The rocket was supposed to land at 1.5 metres per second, but it came in at 2 metres per second. The hard landing caused its legs to break off. “I was fully [prepared] to fly back and land on stumps,” says Armadillo co-founder John Carmack, who piloted the vehicle. Carmack is also the creator of the video game Doom.
But when the engine shut down, a little tongue of flame – possibly fuelled by ethanol sprayed inside the engine – licked up the side of the rocket. It burned some insulation and fried some of the rocket’s wiring, preventing the vehicle from making its planned return trip.
Cannibalising parts
Luckily, team members brought a twin vehicle called Texel to the competition.

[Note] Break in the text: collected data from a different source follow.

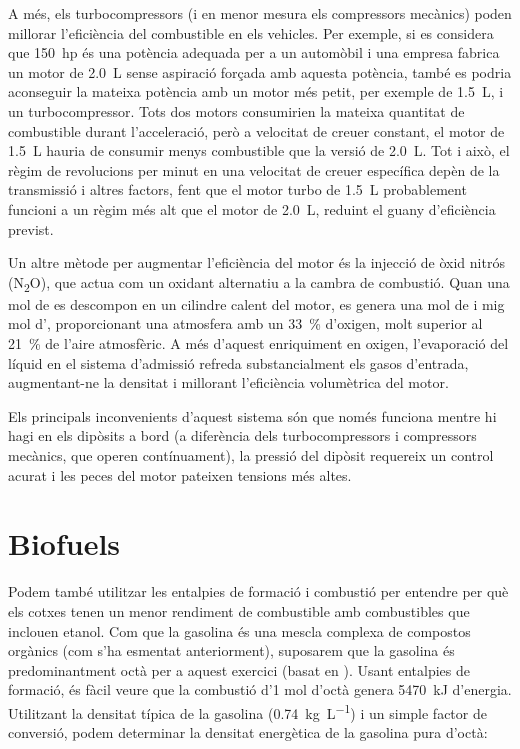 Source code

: A més, els turbocompressors (i en menor mesura els compressors mecànics) poden millorar l'eficiència del combustible en els vehicles. Per exemple, si es considera que \qty{150}{hp} és una potència adequada per a un automòbil i una empresa fabrica un motor de \qty{2.0}{L} sense aspiració forçada amb aquesta potència, també es podria aconseguir la mateixa potència amb un motor més petit, per exemple de \qty{1.5}{L}, i un turbocompressor. Tots dos motors consumirien la mateixa quantitat de combustible durant l'acceleració, però a velocitat de creuer constant, el motor de \qty{1.5}{L} hauria de consumir menys combustible que la versió de \qty{2.0}{L}. Tot i això, el règim de revolucions per minut en una velocitat de creuer específica depèn de la transmissió i altres factors, fent que el motor turbo de \qty{1.5}{L} probablement funcioni a un règim més alt que el motor de \qty{2.0}{L}, reduint el guany d'eficiència previst.

\begin{mybox}[title=Injecció d'òxid nitrós]
    Un altre mètode per augmentar l'eficiència del motor és la injecció de òxid nitrós (N\textsubscript{2}O), que actua com un oxidant alternatiu a la cambra de combustió. Quan una mol de  es descompon en un cilindre calent del motor, es genera una mol de  i mig mol d', proporcionant una atmosfera amb un \qty{33}{\percent} d'oxigen, molt superior al \qty{21}{\percent} de l'aire atmosfèric. A més d'aquest enriquiment en oxigen, l'evaporació del  líquid en el sistema d'admissió refreda substancialment els gasos d'entrada, augmentant-ne la densitat i millorant l'eficiència volumètrica del motor.

Els principals inconvenients d'aquest sistema són que només funciona mentre hi hagi  en els dipòsits a bord (a diferència dels turbocompressors i compressors mecànics, que operen contínuament), la pressió del dipòsit requereix un control acurat i les peces del motor pateixen tensions més altes\cite{bowers_understanding_2014}.
\end{mybox}

\section{Biofuels}

Podem també utilitzar les entalpies de formació i combustió per entendre per què els cotxes tenen un menor rendiment de combustible amb combustibles que inclouen etanol. Com que la gasolina és una mescla complexa de compostos orgànics (com s'ha esmentat anteriorment), suposarem que la gasolina és predominantment octà per a aquest exercici (basat en \cite{bowers_understanding_2014}). Usant entalpies de formació, és fàcil veure que la combustió d'1 mol d'octà genera \qty{5470}{\kilo\joule} d'energia. Utilitzant la densitat típica de la gasolina (\qty{0.74}{\kilo\gram\per\liter}) i un simple factor de conversió, podem determinar la densitat energètica de la gasolina pura d'octà:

So they will cannibalise Texel’s legs to attach them to Pixel and rework the wiring overnight.
Carmack says he will also ask the US Federal Aviation Administration, which oversees the event, for permission to tweak the vehicle’s flight control software overnight.

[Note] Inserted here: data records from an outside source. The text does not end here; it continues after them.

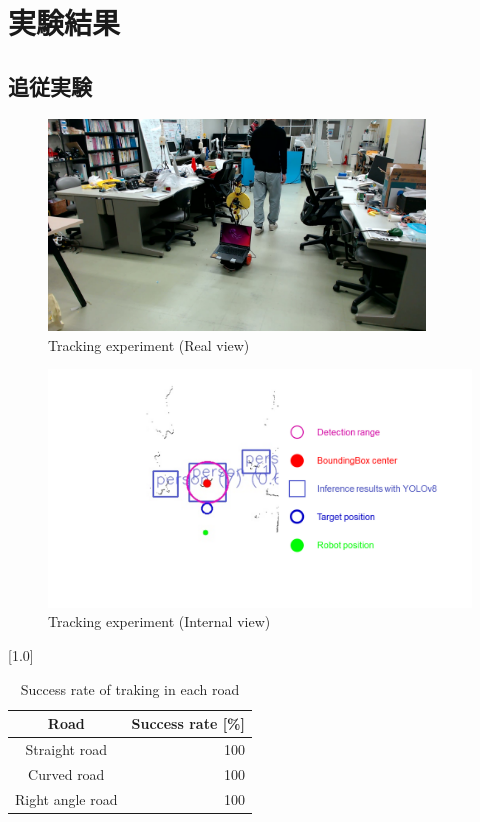 \section{実験結果}
\subsection{追従実験}
\begin{figure}[h]
  \begin{center}
  \includegraphics[width=100mm,clip]{figure/Tracking-experiment-Real-view.jpg}
  \caption{Tracking experiment (Real view)}
  \label{Tracking experiment (Real view)}
  \end{center}
\end{figure}

\begin{figure}[h]
  \begin{center}
  \includegraphics[width=170mm,clip]{figure/Tracking-experiment-Internal-view.png}
  \caption{Tracking experiment (Internal view)}
  \label{Tracking experiment (Internal view)}
  \end{center}
\end{figure}

\begin{table}[h]
    \begin{center}
      \caption{{Success rate of traking in each road}\label{Success rate of traking in each road}}
      \scalebox{1.2}[1.0]{
        \begin{tabular}{c|r} \hline
          Road & Success rate [\%] \\ \hline
          Straight road & 100 \\
          Curved road & 100 \\
          Right angle road & 100 \\ \hline
        \end{tabular}
      }
    \end{center}
\end{table}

Friday’s event was level 1 of the Lunar Lander Challenge, which carries a prize of $350,000. Carmack says he would prefer to keep trying for this level.
Level 2 has more prize money – the top prize is $1 million – but is also more challenging. That requires a flight of 180 seconds and involves landing on simulated lunar terrain, making it even more difficult. Armadillo’s longest flight to date is 115 seconds.
Team members also had other problems on Friday. They did not have a hangar for their vehicle, so during torrential downpours that lashed the site on Wednesday, rainwater got into a liquid oxygen storage tank and froze, blocking the tank’s output.
Since that situation was beyond their control, the competition’s judges gave them more time and they were able to take the liquid oxygen from another tank.
No competitors
Armadillo is the only team competing in the challenge this year – three other teams registered but could not get their vehicles perfected in time.
Pixel is comprised of four spherical fuel and oxidiser tanks that are each about 1 metre in diameter, while the entire rocket is a squat 2 metres tall. It cost a total of about $50,000, with about $40,000 going just for the computer.
Carmack says the rocket itself could probably not be used for an actual lunar lander. But he says the competition is important for stimulating fresh ideas from smaller companies that do not normally get the chance to vie for NASA funding.
His team, for example, developed the rockets in only six months for a total of about $200,000. “That should shame some of the other contractors, who spend tens of billions of dollars [on their designs],” he says.